Federale ministerraad keurt nieuwe spreidingsplan militaire kwartieren goed

. © Belga

Het Belgische leger zal de komende jaren geen kazernes sluiten, behalve de vijf waarvan het lot reeds bij vroegere herstructureringen bezegeld werd. Wel zullen er nieuwe ‘Kwartieren van de Toekomst’ worden gebouwd in Charleroi en in de provincie Oost-Vlaanderen. De ministerraad heeft dat nieuwe kwartierplan van Defensie vrijdag goedgekeurd, zo maken bevoegd minister Ludivine Dedonder en Chef Defensie Michel Hofman maandag bekend.

Al in het regeerakkoord en in de politieke oriëntatienota van Dedonder werd aangekondigd dat de regionale spreiding van de kwartieren van Defensie zou worden geoptimaliseerd. Daarmee moet ingespeeld worden op de inlijving van nieuwe rekruten. ‘Met het nieuwe kwartierplan maakt Defensie nu concreet werk van een betere geografische verdeling en samenstelling van haar kwartieren, met een bredere waaier aan functies in hun schoot of in de nabijheid ervan’, schrijven Dedonder en Hofman maandag in een bericht aan alle personeelsleden van het departement.

Ze bevestigen erin de volledige sluiting van het kwartier in Sint-Kruis (Brugge), dat door de marine wordt gebruikt, vanaf 2025. Nog drie andere kazernes zullen op termijn worden verlaten door Defensie. Het gaat om Ieper, Bastenaken en Koksijde. Wat die laatste basis betreft, zullen alle activiteiten die met de vier NH90-helikopters te maken hebben, verhuizen naar de luchthaven van Oostende. Op het heliplatform in Koksijde zullen nog wel beperkte trainingsactiviteiten blijven gebeuren, maar zonder permanente personeelsaanwezigheid. De site Saint-Laurent in Luik wordt eind dit jaar verkocht, maar de militaire aanwezigheid zal daar wel behouden blijven.
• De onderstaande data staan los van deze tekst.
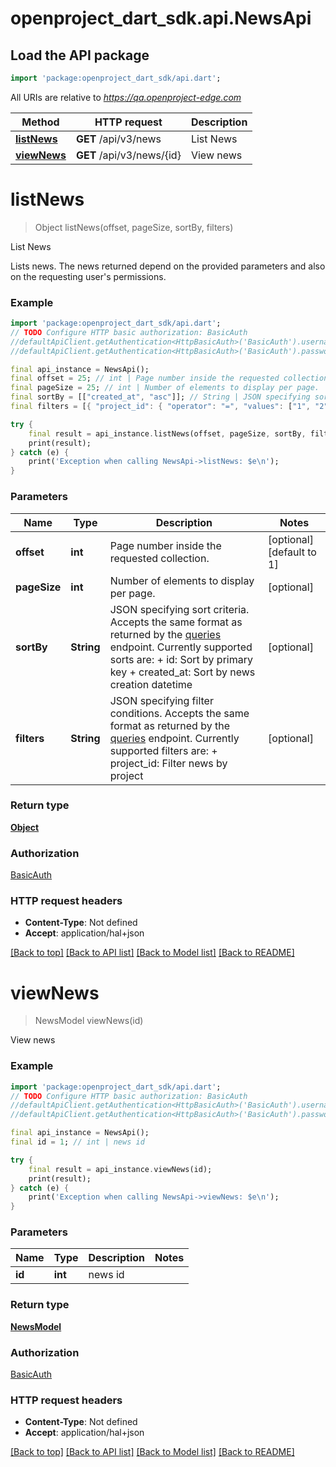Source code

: # openproject_dart_sdk.api.NewsApi

## Load the API package
```dart
import 'package:openproject_dart_sdk/api.dart';
```

All URIs are relative to *https://qa.openproject-edge.com*

Method | HTTP request | Description
------------- | ------------- | -------------
[**listNews**](NewsApi.md#listnews) | **GET** /api/v3/news | List News
[**viewNews**](NewsApi.md#viewnews) | **GET** /api/v3/news/{id} | View news


# **listNews**
> Object listNews(offset, pageSize, sortBy, filters)

List News

Lists news. The news returned depend on the provided parameters and also on the requesting user's permissions.

### Example
```dart
import 'package:openproject_dart_sdk/api.dart';
// TODO Configure HTTP basic authorization: BasicAuth
//defaultApiClient.getAuthentication<HttpBasicAuth>('BasicAuth').username = 'YOUR_USERNAME'
//defaultApiClient.getAuthentication<HttpBasicAuth>('BasicAuth').password = 'YOUR_PASSWORD';

final api_instance = NewsApi();
final offset = 25; // int | Page number inside the requested collection.
final pageSize = 25; // int | Number of elements to display per page.
final sortBy = [["created_at", "asc"]]; // String | JSON specifying sort criteria. Accepts the same format as returned by the [queries](https://www.openproject.org/docs/api/endpoints/queries/) endpoint. Currently supported sorts are:  + id: Sort by primary key  + created_at: Sort by news creation datetime
final filters = [{ "project_id": { "operator": "=", "values": ["1", "2"] } }]; // String | JSON specifying filter conditions. Accepts the same format as returned by the [queries](https://www.openproject.org/docs/api/endpoints/queries/) endpoint. Currently supported filters are:  + project_id: Filter news by project

try {
    final result = api_instance.listNews(offset, pageSize, sortBy, filters);
    print(result);
} catch (e) {
    print('Exception when calling NewsApi->listNews: $e\n');
}
```

### Parameters

Name | Type | Description  | Notes
------------- | ------------- | ------------- | -------------
 **offset** | **int**| Page number inside the requested collection. | [optional] [default to 1]
 **pageSize** | **int**| Number of elements to display per page. | [optional] 
 **sortBy** | **String**| JSON specifying sort criteria. Accepts the same format as returned by the [queries](https://www.openproject.org/docs/api/endpoints/queries/) endpoint. Currently supported sorts are:  + id: Sort by primary key  + created_at: Sort by news creation datetime | [optional] 
 **filters** | **String**| JSON specifying filter conditions. Accepts the same format as returned by the [queries](https://www.openproject.org/docs/api/endpoints/queries/) endpoint. Currently supported filters are:  + project_id: Filter news by project | [optional] 

### Return type

[**Object**](Object.md)

### Authorization

[BasicAuth](../README.md#BasicAuth)

### HTTP request headers

 - **Content-Type**: Not defined
 - **Accept**: application/hal+json

[[Back to top]](#) [[Back to API list]](../README.md#documentation-for-api-endpoints) [[Back to Model list]](../README.md#documentation-for-models) [[Back to README]](../README.md)

# **viewNews**
> NewsModel viewNews(id)

View news



### Example
```dart
import 'package:openproject_dart_sdk/api.dart';
// TODO Configure HTTP basic authorization: BasicAuth
//defaultApiClient.getAuthentication<HttpBasicAuth>('BasicAuth').username = 'YOUR_USERNAME'
//defaultApiClient.getAuthentication<HttpBasicAuth>('BasicAuth').password = 'YOUR_PASSWORD';

final api_instance = NewsApi();
final id = 1; // int | news id

try {
    final result = api_instance.viewNews(id);
    print(result);
} catch (e) {
    print('Exception when calling NewsApi->viewNews: $e\n');
}
```

### Parameters

Name | Type | Description  | Notes
------------- | ------------- | ------------- | -------------
 **id** | **int**| news id | 

### Return type

[**NewsModel**](NewsModel.md)

### Authorization

[BasicAuth](../README.md#BasicAuth)

### HTTP request headers

 - **Content-Type**: Not defined
 - **Accept**: application/hal+json

[[Back to top]](#) [[Back to API list]](../README.md#documentation-for-api-endpoints) [[Back to Model list]](../README.md#documentation-for-models) [[Back to README]](../README.md)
Met name het Provinciecommando, het informatiecentrum en de aanwezige crèche houden de deuren open.

In Charleroi en in de provincie Oost-Vlaanderen – op een nog te bepalen locatie – komen dus twee Kwartieren van de Toekomst. ‘Deze zullen ons toelaten onze plaats in de lokale sociaaleconomische structuur te versterken en nieuwe samenwerkingen op het gebied van human resources en Onderzoek & Ontwikkeling met de in de regio gevestigde civiele actoren te genereren’, schrijven Dedonder en Hofman.